--- What the exercise asks ---
Please transcribe the listing below in full and word for word, without its pictures.

____________

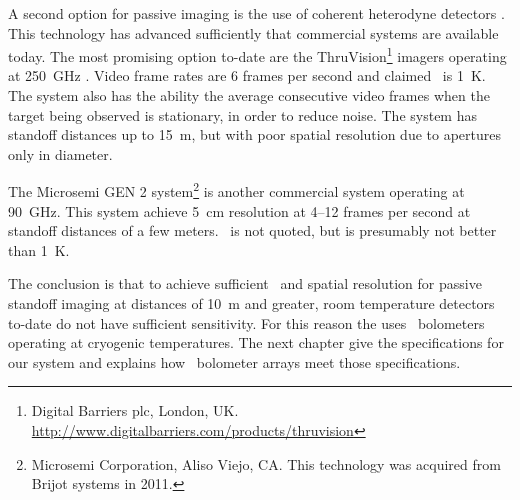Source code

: A second option for passive imaging is the use of coherent heterodyne detectors \cite{rieke_detection_2003,rogalski_terahertz_2011}.
This technology has advanced sufficiently that commercial systems are available today.
The most promising option to-date are the ThruVision\footnote{Digital Barriers plc, London, UK. \url{http://www.digitalbarriers.com/products/thruvision}} imagers operating at \SI{250}{\GHz} \cite{mann_first_2009,digital_barriers_extra_????}.
Video frame rates are 6 frames per second and claimed \NETD\ is \SI{1}{\K}.
The system also has the ability the average consecutive video frames when the target being observed is stationary, in order to reduce noise.
The system has standoff distances up to \SI{15}{\m}, but with poor spatial resolution due to apertures only  in diameter.

The Microsemi GEN 2 system\footnote{%
Microsemi Corporation, Aliso Viejo, CA. This technology was acquired from Brijot systems in 2011.}
is another commercial system operating at \SI{90}{\GHz}.
This system achieve \SI{5}{\cm} resolution at 4--12 frames per second at standoff distances of a few meters.
\NETD\ is not quoted, but is presumably not better than \SI{1}{\K}.

The conclusion is that to achieve sufficient \NETD\ and spatial resolution for passive standoff imaging at distances of \SI{10}{\m} and greater, room temperature detectors to-date do not have sufficient sensitivity.
For this reason the \Imager uses \TES\ bolometers operating at cryogenic temperatures.
The next chapter give the specifications for our system and explains how \TES\ bolometer arrays meet those specifications.
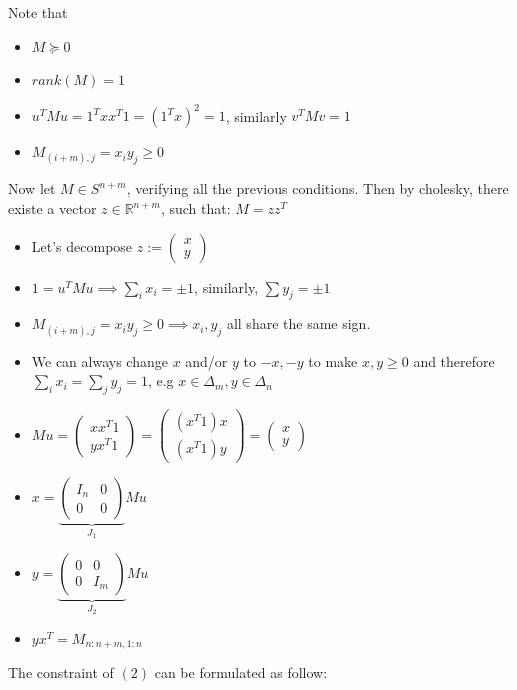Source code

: \documentclass[11pt]{article}
\begin{document}
Note that
\begin{itemize}
\item \(M \succeq 0\)
\item \(rank(M) = 1\)
\item \(u^TMu = 1^Txx^T1 = (1^Tx)^2 = 1\), similarly \(v^TMv = 1\)
\item \(M_{(i+m), j} = x_iy_j \ge 0\)
\end{itemize}

Now let \(M \in S^{n+m}\), verifying all the previous conditions. Then by cholesky, there existe a vector \(z \in \mathbb R^{n+m}\), such that: \(M = zz^T\)

\begin{itemize}
\item Let's decompose \(z := \begin{pmatrix}x \\ y\end{pmatrix}\)
\item \(1 = u^TMu \implies \sum_i x_i = \pm 1\), similarly, \(\sum y_j = \pm 1\)
\item \(M_{(i+m), j} = x_iy_j \ge 0 \implies x_i, y_j\) all share the same sign.
\item We can always change \(x\) and/or \(y\) to \(-x, -y\) to make \(x, y \ge 0\) and therefore \(\sum_i x_i = \sum_j y_j = 1\), e.g \(x \in \Delta_m, y \in \Delta_n\)
\item \(Mu = \begin{pmatrix}xx^T 1\\yx^T1\end{pmatrix} = \begin{pmatrix}(x^T 1) x\\(x^T1)y\end{pmatrix} = \begin{pmatrix}x\\y\end{pmatrix}\)
\item \(x = \underbrace{\begin{pmatrix}I_n&0\\0&0\end{pmatrix}}_{J_1}Mu\)
\item \(y = \underbrace{\begin{pmatrix}0&0\\0&I_m\end{pmatrix}}_{J_2}Mu\)
\item \(yx^T = M_{n:n+m, 1:n}\)
\end{itemize}

The constraint of \((2)\) can be formulated as follow:
\end{document}
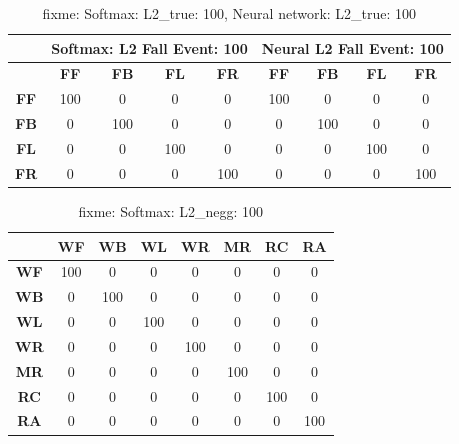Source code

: \documentclass{IEEEtran}
\begin{document}
\begin{table}
\caption{fixme: Softmax: L2\_true: 100, Neural network: L2\_true: 100}
{
\begin{tabular}{|c|c|c|c|c||c|c|c|c|}
\hline 
& \multicolumn{4}{c||}{\bf Softmax: L2 Fall Event: 100} & \multicolumn{4}{c|}{\bf Neural 
L2 Fall Event: 100} \\ \hline
& \textbf{FF} & \textbf{FB}  & \textbf{FL} & \textbf{FR} & \textbf{FF} & \textbf{FB}  & 
\textbf{FL} & \textbf{FR} \\ \hline
\textbf{FF} & 100 &  0 &  0 &  0  & 100 &  0 &  0 &  0\\ \hline
\textbf{FB} & 0 &  100 &  0 &  0  & 0 &  100 &  0 &  0\\ \hline
\textbf{FL} & 0 &  0 &  100 &  0  & 0 &  0 &  100 &  0\\ \hline
\textbf{FR} & 0 &  0 &  0 &  100  & 0 &  0 &  0 &  100 \\ \hline
\end{tabular}
}
\end{table}

\begin{table}
\caption{fixme: Softmax: L2\_negg: 100}
{
\begin{tabular}{|c|c|c|c|c|c|c|c|}
\hline 
 & \textbf{WF} & \textbf{WB} & \textbf{WL} & \textbf{WR} & \textbf{MR} & 
\textbf{RC} & \textbf{RA} \\ \hline    
\textbf{WF} & 100 &  0 &  0 &  0 &  0 &  0 &  0 \\ \hline
\textbf{WB} & 0 &  100 &  0 &  0 &  0 &  0 &  0 \\ \hline
\textbf{WL} & 0 &  0 &  100 &  0 &  0 &  0 &  0 \\ \hline
\textbf{WR} & 0 &  0 &  0 &  100 &  0 &  0 &  0 \\ \hline
\textbf{MR} & 0 &  0 &  0 &  0 &  100 &  0 &  0 \\ \hline
\textbf{RC} & 0 &  0 &  0 &  0 &  0 &  100 &  0 \\ \hline
\textbf{RA} & 0 &  0 &  0 &  0 &  0 &  0 &  100 \\ \hline
\end{tabular}
}
\end{table}
\end{document}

____________

--- Answer to this problem ---
Source code

: A second option for passive imaging is the use of coherent heterodyne detectors \cite{rieke_detection_2003,rogalski_terahertz_2011}.
This technology has advanced sufficiently that commercial systems are available today.
The most promising option to-date are the ThruVision\footnote{Digital Barriers plc, London, UK. \url{http://www.digitalbarriers.com/products/thruvision}} imagers operating at \SI{250}{\GHz} \cite{mann_first_2009,digital_barriers_extra_????}.
Video frame rates are 6 frames per second and claimed \NETD\ is \SI{1}{\K}.
The system also has the ability the average consecutive video frames when the target being observed is stationary, in order to reduce noise.
The system has standoff distances up to \SI{15}{\m}, but with poor spatial resolution due to apertures only  in diameter.

The Microsemi GEN 2 system\footnote{%
Microsemi Corporation, Aliso Viejo, CA. This technology was acquired from Brijot systems in 2011.}
is another commercial system operating at \SI{90}{\GHz}.
This system achieve \SI{5}{\cm} resolution at 4--12 frames per second at standoff distances of a few meters.
\NETD\ is not quoted, but is presumably not better than \SI{1}{\K}.

The conclusion is that to achieve sufficient \NETD\ and spatial resolution for passive standoff imaging at distances of \SI{10}{\m} and greater, room temperature detectors to-date do not have sufficient sensitivity.
For this reason the \Imager uses \TES\ bolometers operating at cryogenic temperatures.
The next chapter give the specifications for our system and explains how \TES\ bolometer arrays meet those specifications.
Source code

: \documentclass[11pt]{article}
\begin{document}
Note that
\begin{itemize}
\item \(M \succeq 0\)
\item \(rank(M) = 1\)
\item \(u^TMu = 1^Txx^T1 = (1^Tx)^2 = 1\), similarly \(v^TMv = 1\)
\item \(M_{(i+m), j} = x_iy_j \ge 0\)
\end{itemize}

Now let \(M \in S^{n+m}\), verifying all the previous conditions. Then by cholesky, there existe a vector \(z \in \mathbb R^{n+m}\), such that: \(M = zz^T\)

\begin{itemize}
\item Let's decompose \(z := \begin{pmatrix}x \\ y\end{pmatrix}\)
\item \(1 = u^TMu \implies \sum_i x_i = \pm 1\), similarly, \(\sum y_j = \pm 1\)
\item \(M_{(i+m), j} = x_iy_j \ge 0 \implies x_i, y_j\) all share the same sign.
\item We can always change \(x\) and/or \(y\) to \(-x, -y\) to make \(x, y \ge 0\) and therefore \(\sum_i x_i = \sum_j y_j = 1\), e.g \(x \in \Delta_m, y \in \Delta_n\)
\item \(Mu = \begin{pmatrix}xx^T 1\\yx^T1\end{pmatrix} = \begin{pmatrix}(x^T 1) x\\(x^T1)y\end{pmatrix} = \begin{pmatrix}x\\y\end{pmatrix}\)
\item \(x = \underbrace{\begin{pmatrix}I_n&0\\0&0\end{pmatrix}}_{J_1}Mu\)
\item \(y = \underbrace{\begin{pmatrix}0&0\\0&I_m\end{pmatrix}}_{J_2}Mu\)
\item \(yx^T = M_{n:n+m, 1:n}\)
\end{itemize}

The constraint of \((2)\) can be formulated as follow:
\end{document}
Source code

: \documentclass{IEEEtran}
\begin{document}
\begin{table}
\caption{fixme: Softmax: L2\_true: 100, Neural network: L2\_true: 100}
{
\begin{tabular}{|c|c|c|c|c||c|c|c|c|}
\hline 
& \multicolumn{4}{c||}{\bf Softmax: L2 Fall Event: 100} & \multicolumn{4}{c|}{\bf Neural 
L2 Fall Event: 100} \\ \hline
& \textbf{FF} & \textbf{FB}  & \textbf{FL} & \textbf{FR} & \textbf{FF} & \textbf{FB}  & 
\textbf{FL} & \textbf{FR} \\ \hline
\textbf{FF} & 100 &  0 &  0 &  0  & 100 &  0 &  0 &  0\\ \hline
\textbf{FB} & 0 &  100 &  0 &  0  & 0 &  100 &  0 &  0\\ \hline
\textbf{FL} & 0 &  0 &  100 &  0  & 0 &  0 &  100 &  0\\ \hline
\textbf{FR} & 0 &  0 &  0 &  100  & 0 &  0 &  0 &  100 \\ \hline
\end{tabular}
}
\end{table}

\begin{table}
\caption{fixme: Softmax: L2\_negg: 100}
{
\begin{tabular}{|c|c|c|c|c|c|c|c|}
\hline 
 & \textbf{WF} & \textbf{WB} & \textbf{WL} & \textbf{WR} & \textbf{MR} & 
\textbf{RC} & \textbf{RA} \\ \hline    
\textbf{WF} & 100 &  0 &  0 &  0 &  0 &  0 &  0 \\ \hline
\textbf{WB} & 0 &  100 &  0 &  0 &  0 &  0 &  0 \\ \hline
\textbf{WL} & 0 &  0 &  100 &  0 &  0 &  0 &  0 \\ \hline
\textbf{WR} & 0 &  0 &  0 &  100 &  0 &  0 &  0 \\ \hline
\textbf{MR} & 0 &  0 &  0 &  0 &  100 &  0 &  0 \\ \hline
\textbf{RC} & 0 &  0 &  0 &  0 &  0 &  100 &  0 \\ \hline
\textbf{RA} & 0 &  0 &  0 &  0 &  0 &  0 &  100 \\ \hline
\end{tabular}
}
\end{table}
\end{document}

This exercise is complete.